Because the images are not wanted, restate every line below word for word without them.

(Given entries Opens)

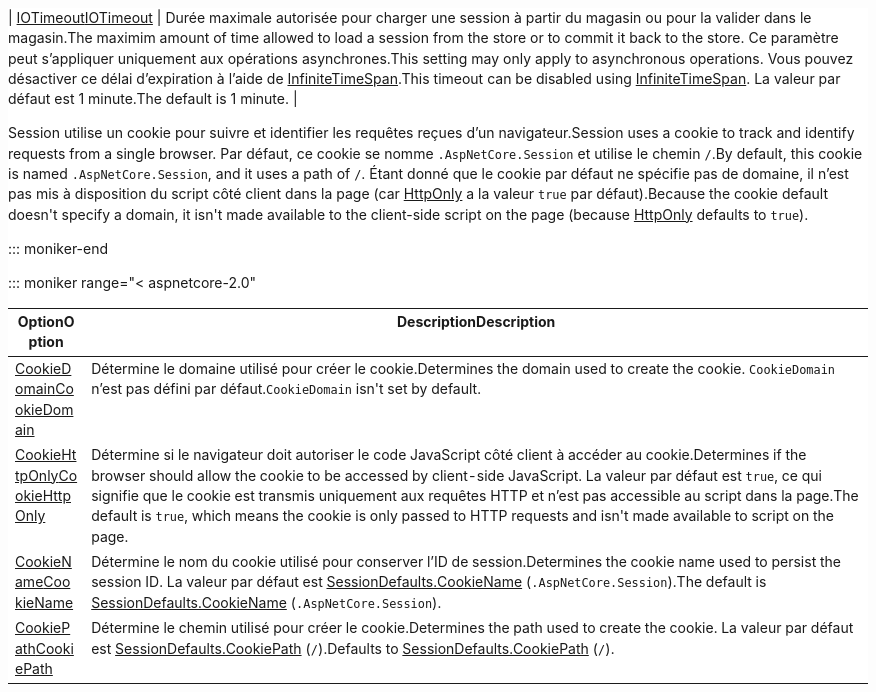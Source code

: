 | [<span data-ttu-id="c0e2c-220">IOTimeout</span><span class="sxs-lookup"><span data-stu-id="c0e2c-220">IOTimeout</span></span>](/dotnet/api/microsoft.aspnetcore.builder.sessionoptions.iotimeout) | <span data-ttu-id="c0e2c-221">Durée maximale autorisée pour charger une session à partir du magasin ou pour la valider dans le magasin.</span><span class="sxs-lookup"><span data-stu-id="c0e2c-221">The maximim amount of time allowed to load a session from the store or to commit it back to the store.</span></span> <span data-ttu-id="c0e2c-222">Ce paramètre peut s’appliquer uniquement aux opérations asynchrones.</span><span class="sxs-lookup"><span data-stu-id="c0e2c-222">This setting may only apply to asynchronous operations.</span></span> <span data-ttu-id="c0e2c-223">Vous pouvez désactiver ce délai d’expiration à l’aide de [InfiniteTimeSpan](/dotnet/api/system.threading.timeout.infinitetimespan).</span><span class="sxs-lookup"><span data-stu-id="c0e2c-223">This timeout can be disabled using [InfiniteTimeSpan](/dotnet/api/system.threading.timeout.infinitetimespan).</span></span> <span data-ttu-id="c0e2c-224">La valeur par défaut est 1 minute.</span><span class="sxs-lookup"><span data-stu-id="c0e2c-224">The default is 1 minute.</span></span> |

<span data-ttu-id="c0e2c-225">Session utilise un cookie pour suivre et identifier les requêtes reçues d’un navigateur.</span><span class="sxs-lookup"><span data-stu-id="c0e2c-225">Session uses a cookie to track and identify requests from a single browser.</span></span> <span data-ttu-id="c0e2c-226">Par défaut, ce cookie se nomme `.AspNetCore.Session` et utilise le chemin `/`.</span><span class="sxs-lookup"><span data-stu-id="c0e2c-226">By default, this cookie is named `.AspNetCore.Session`, and it uses a path of `/`.</span></span> <span data-ttu-id="c0e2c-227">Étant donné que le cookie par défaut ne spécifie pas de domaine, il n’est pas mis à disposition du script côté client dans la page (car [HttpOnly](/dotnet/api/microsoft.aspnetcore.http.cookiebuilder.httponly) a la valeur `true` par défaut).</span><span class="sxs-lookup"><span data-stu-id="c0e2c-227">Because the cookie default doesn't specify a domain, it isn't made available to the client-side script on the page (because [HttpOnly](/dotnet/api/microsoft.aspnetcore.http.cookiebuilder.httponly) defaults to `true`).</span></span>

::: moniker-end

::: moniker range="< aspnetcore-2.0"

| <span data-ttu-id="c0e2c-228">Option</span><span class="sxs-lookup"><span data-stu-id="c0e2c-228">Option</span></span> | <span data-ttu-id="c0e2c-229">Description</span><span class="sxs-lookup"><span data-stu-id="c0e2c-229">Description</span></span> |
| ------ | ----------- |
| [<span data-ttu-id="c0e2c-230">CookieDomain</span><span class="sxs-lookup"><span data-stu-id="c0e2c-230">CookieDomain</span></span>](/dotnet/api/microsoft.aspnetcore.builder.sessionoptions.cookiedomain) | <span data-ttu-id="c0e2c-231">Détermine le domaine utilisé pour créer le cookie.</span><span class="sxs-lookup"><span data-stu-id="c0e2c-231">Determines the domain used to create the cookie.</span></span> <span data-ttu-id="c0e2c-232">`CookieDomain` n’est pas défini par défaut.</span><span class="sxs-lookup"><span data-stu-id="c0e2c-232">`CookieDomain` isn't set by default.</span></span> |
| [<span data-ttu-id="c0e2c-233">CookieHttpOnly</span><span class="sxs-lookup"><span data-stu-id="c0e2c-233">CookieHttpOnly</span></span>](/dotnet/api/microsoft.aspnetcore.builder.sessionoptions.cookiehttponly) | <span data-ttu-id="c0e2c-234">Détermine si le navigateur doit autoriser le code JavaScript côté client à accéder au cookie.</span><span class="sxs-lookup"><span data-stu-id="c0e2c-234">Determines if the browser should allow the cookie to be accessed by client-side JavaScript.</span></span> <span data-ttu-id="c0e2c-235">La valeur par défaut est `true`, ce qui signifie que le cookie est transmis uniquement aux requêtes HTTP et n’est pas accessible au script dans la page.</span><span class="sxs-lookup"><span data-stu-id="c0e2c-235">The default is `true`, which means the cookie is only passed to HTTP requests and isn't made available to script on the page.</span></span> |
| [<span data-ttu-id="c0e2c-236">CookieName</span><span class="sxs-lookup"><span data-stu-id="c0e2c-236">CookieName</span></span>](/dotnet/api/microsoft.aspnetcore.builder.sessionoptions.cookiename) | <span data-ttu-id="c0e2c-237">Détermine le nom du cookie utilisé pour conserver l’ID de session.</span><span class="sxs-lookup"><span data-stu-id="c0e2c-237">Determines the cookie name used to persist the session ID.</span></span> <span data-ttu-id="c0e2c-238">La valeur par défaut est [SessionDefaults.CookieName](/dotnet/api/microsoft.aspnetcore.session.sessiondefaults.cookiename) (`.AspNetCore.Session`).</span><span class="sxs-lookup"><span data-stu-id="c0e2c-238">The default is [SessionDefaults.CookieName](/dotnet/api/microsoft.aspnetcore.session.sessiondefaults.cookiename) (`.AspNetCore.Session`).</span></span> |
| [<span data-ttu-id="c0e2c-239">CookiePath</span><span class="sxs-lookup"><span data-stu-id="c0e2c-239">CookiePath</span></span>](/dotnet/api/microsoft.aspnetcore.builder.sessionoptions.cookiepath) | <span data-ttu-id="c0e2c-240">Détermine le chemin utilisé pour créer le cookie.</span><span class="sxs-lookup"><span data-stu-id="c0e2c-240">Determines the path used to create the cookie.</span></span> <span data-ttu-id="c0e2c-241">La valeur par défaut est [SessionDefaults.CookiePath](/dotnet/api/microsoft.aspnetcore.session.sessiondefaults.cookiepath) (`/`).</span><span class="sxs-lookup"><span data-stu-id="c0e2c-241">Defaults to [SessionDefaults.CookiePath](/dotnet/api/microsoft.aspnetcore.session.sessiondefaults.cookiepath) (`/`).</span></span> |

(Given entries Closes)

• Your solution:
Source code

: | [<span data-ttu-id="c0e2c-220">IOTimeout</span><span class="sxs-lookup"><span data-stu-id="c0e2c-220">IOTimeout</span></span>](/dotnet/api/microsoft.aspnetcore.builder.sessionoptions.iotimeout) | <span data-ttu-id="c0e2c-221">Durée maximale autorisée pour charger une session à partir du magasin ou pour la valider dans le magasin.</span><span class="sxs-lookup"><span data-stu-id="c0e2c-221">The maximim amount of time allowed to load a session from the store or to commit it back to the store.</span></span> <span data-ttu-id="c0e2c-222">Ce paramètre peut s’appliquer uniquement aux opérations asynchrones.</span><span class="sxs-lookup"><span data-stu-id="c0e2c-222">This setting may only apply to asynchronous operations.</span></span> <span data-ttu-id="c0e2c-223">Vous pouvez désactiver ce délai d’expiration à l’aide de [InfiniteTimeSpan](/dotnet/api/system.threading.timeout.infinitetimespan).</span><span class="sxs-lookup"><span data-stu-id="c0e2c-223">This timeout can be disabled using [InfiniteTimeSpan](/dotnet/api/system.threading.timeout.infinitetimespan).</span></span> <span data-ttu-id="c0e2c-224">La valeur par défaut est 1 minute.</span><span class="sxs-lookup"><span data-stu-id="c0e2c-224">The default is 1 minute.</span></span> |

<span data-ttu-id="c0e2c-225">Session utilise un cookie pour suivre et identifier les requêtes reçues d’un navigateur.</span><span class="sxs-lookup"><span data-stu-id="c0e2c-225">Session uses a cookie to track and identify requests from a single browser.</span></span> <span data-ttu-id="c0e2c-226">Par défaut, ce cookie se nomme `.AspNetCore.Session` et utilise le chemin `/`.</span><span class="sxs-lookup"><span data-stu-id="c0e2c-226">By default, this cookie is named `.AspNetCore.Session`, and it uses a path of `/`.</span></span> <span data-ttu-id="c0e2c-227">Étant donné que le cookie par défaut ne spécifie pas de domaine, il n’est pas mis à disposition du script côté client dans la page (car [HttpOnly](/dotnet/api/microsoft.aspnetcore.http.cookiebuilder.httponly) a la valeur `true` par défaut).</span><span class="sxs-lookup"><span data-stu-id="c0e2c-227">Because the cookie default doesn't specify a domain, it isn't made available to the client-side script on the page (because [HttpOnly](/dotnet/api/microsoft.aspnetcore.http.cookiebuilder.httponly) defaults to `true`).</span></span>

::: moniker-end

::: moniker range="< aspnetcore-2.0"

| <span data-ttu-id="c0e2c-228">Option</span><span class="sxs-lookup"><span data-stu-id="c0e2c-228">Option</span></span> | <span data-ttu-id="c0e2c-229">Description</span><span class="sxs-lookup"><span data-stu-id="c0e2c-229">Description</span></span> |
| ------ | ----------- |
| [<span data-ttu-id="c0e2c-230">CookieDomain</span><span class="sxs-lookup"><span data-stu-id="c0e2c-230">CookieDomain</span></span>](/dotnet/api/microsoft.aspnetcore.builder.sessionoptions.cookiedomain) | <span data-ttu-id="c0e2c-231">Détermine le domaine utilisé pour créer le cookie.</span><span class="sxs-lookup"><span data-stu-id="c0e2c-231">Determines the domain used to create the cookie.</span></span> <span data-ttu-id="c0e2c-232">`CookieDomain` n’est pas défini par défaut.</span><span class="sxs-lookup"><span data-stu-id="c0e2c-232">`CookieDomain` isn't set by default.</span></span> |
| [<span data-ttu-id="c0e2c-233">CookieHttpOnly</span><span class="sxs-lookup"><span data-stu-id="c0e2c-233">CookieHttpOnly</span></span>](/dotnet/api/microsoft.aspnetcore.builder.sessionoptions.cookiehttponly) | <span data-ttu-id="c0e2c-234">Détermine si le navigateur doit autoriser le code JavaScript côté client à accéder au cookie.</span><span class="sxs-lookup"><span data-stu-id="c0e2c-234">Determines if the browser should allow the cookie to be accessed by client-side JavaScript.</span></span> <span data-ttu-id="c0e2c-235">La valeur par défaut est `true`, ce qui signifie que le cookie est transmis uniquement aux requêtes HTTP et n’est pas accessible au script dans la page.</span><span class="sxs-lookup"><span data-stu-id="c0e2c-235">The default is `true`, which means the cookie is only passed to HTTP requests and isn't made available to script on the page.</span></span> |
| [<span data-ttu-id="c0e2c-236">CookieName</span><span class="sxs-lookup"><span data-stu-id="c0e2c-236">CookieName</span></span>](/dotnet/api/microsoft.aspnetcore.builder.sessionoptions.cookiename) | <span data-ttu-id="c0e2c-237">Détermine le nom du cookie utilisé pour conserver l’ID de session.</span><span class="sxs-lookup"><span data-stu-id="c0e2c-237">Determines the cookie name used to persist the session ID.</span></span> <span data-ttu-id="c0e2c-238">La valeur par défaut est [SessionDefaults.CookieName](/dotnet/api/microsoft.aspnetcore.session.sessiondefaults.cookiename) (`.AspNetCore.Session`).</span><span class="sxs-lookup"><span data-stu-id="c0e2c-238">The default is [SessionDefaults.CookieName](/dotnet/api/microsoft.aspnetcore.session.sessiondefaults.cookiename) (`.AspNetCore.Session`).</span></span> |
| [<span data-ttu-id="c0e2c-239">CookiePath</span><span class="sxs-lookup"><span data-stu-id="c0e2c-239">CookiePath</span></span>](/dotnet/api/microsoft.aspnetcore.builder.sessionoptions.cookiepath) | <span data-ttu-id="c0e2c-240">Détermine le chemin utilisé pour créer le cookie.</span><span class="sxs-lookup"><span data-stu-id="c0e2c-240">Determines the path used to create the cookie.</span></span> <span data-ttu-id="c0e2c-241">La valeur par défaut est [SessionDefaults.CookiePath](/dotnet/api/microsoft.aspnetcore.session.sessiondefaults.cookiepath) (`/`).</span><span class="sxs-lookup"><span data-stu-id="c0e2c-241">Defaults to [SessionDefaults.CookiePath](/dotnet/api/microsoft.aspnetcore.session.sessiondefaults.cookiepath) (`/`).</span></span> |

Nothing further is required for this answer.